Task description
Only lines holding the word "InterfaceType" should be copied from the material.

Entries supplied
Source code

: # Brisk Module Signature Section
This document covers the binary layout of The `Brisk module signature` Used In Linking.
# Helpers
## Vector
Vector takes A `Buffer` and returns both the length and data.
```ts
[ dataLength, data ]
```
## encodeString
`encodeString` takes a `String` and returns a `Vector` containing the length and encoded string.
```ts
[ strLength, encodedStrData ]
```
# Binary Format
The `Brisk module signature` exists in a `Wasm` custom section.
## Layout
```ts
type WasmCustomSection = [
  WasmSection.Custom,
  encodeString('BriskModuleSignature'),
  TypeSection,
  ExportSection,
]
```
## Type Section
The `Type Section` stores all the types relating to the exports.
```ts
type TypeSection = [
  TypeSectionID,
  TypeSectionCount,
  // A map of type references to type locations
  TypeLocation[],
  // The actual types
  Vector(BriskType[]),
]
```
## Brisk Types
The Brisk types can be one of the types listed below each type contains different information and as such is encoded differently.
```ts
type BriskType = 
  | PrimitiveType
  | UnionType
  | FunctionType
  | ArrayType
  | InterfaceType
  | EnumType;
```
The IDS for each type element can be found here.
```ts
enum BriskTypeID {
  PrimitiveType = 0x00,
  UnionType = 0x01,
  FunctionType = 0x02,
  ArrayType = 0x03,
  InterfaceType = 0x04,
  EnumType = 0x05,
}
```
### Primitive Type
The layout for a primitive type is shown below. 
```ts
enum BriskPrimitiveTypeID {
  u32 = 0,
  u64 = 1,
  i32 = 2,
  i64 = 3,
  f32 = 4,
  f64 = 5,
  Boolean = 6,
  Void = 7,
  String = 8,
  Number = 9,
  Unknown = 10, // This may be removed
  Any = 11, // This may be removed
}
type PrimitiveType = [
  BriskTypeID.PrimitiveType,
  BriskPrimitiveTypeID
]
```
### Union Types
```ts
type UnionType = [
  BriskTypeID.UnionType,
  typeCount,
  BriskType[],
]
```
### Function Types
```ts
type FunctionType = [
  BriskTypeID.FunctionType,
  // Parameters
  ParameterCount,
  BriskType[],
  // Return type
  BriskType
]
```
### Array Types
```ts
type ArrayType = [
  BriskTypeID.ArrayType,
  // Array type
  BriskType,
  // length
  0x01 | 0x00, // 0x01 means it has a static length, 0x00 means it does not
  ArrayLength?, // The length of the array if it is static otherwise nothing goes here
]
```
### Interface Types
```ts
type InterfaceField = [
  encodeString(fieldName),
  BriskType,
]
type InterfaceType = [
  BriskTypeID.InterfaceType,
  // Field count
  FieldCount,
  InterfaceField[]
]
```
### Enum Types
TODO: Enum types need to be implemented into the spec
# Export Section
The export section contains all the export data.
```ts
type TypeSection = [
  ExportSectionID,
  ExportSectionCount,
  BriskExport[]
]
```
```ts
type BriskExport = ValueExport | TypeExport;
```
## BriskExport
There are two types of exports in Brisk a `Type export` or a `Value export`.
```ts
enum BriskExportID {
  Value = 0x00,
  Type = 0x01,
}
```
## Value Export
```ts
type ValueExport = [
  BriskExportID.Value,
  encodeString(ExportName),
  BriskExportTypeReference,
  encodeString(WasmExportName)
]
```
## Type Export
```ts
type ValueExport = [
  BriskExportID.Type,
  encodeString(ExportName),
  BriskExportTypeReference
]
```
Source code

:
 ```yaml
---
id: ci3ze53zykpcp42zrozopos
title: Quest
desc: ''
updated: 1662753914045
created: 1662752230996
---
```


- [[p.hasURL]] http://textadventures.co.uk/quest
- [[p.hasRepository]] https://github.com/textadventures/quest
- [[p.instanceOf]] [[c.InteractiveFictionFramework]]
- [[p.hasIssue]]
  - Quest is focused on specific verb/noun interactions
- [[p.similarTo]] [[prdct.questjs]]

Response
  | InterfaceType
  InterfaceType = 0x04,
type InterfaceType = [
  BriskTypeID.InterfaceType,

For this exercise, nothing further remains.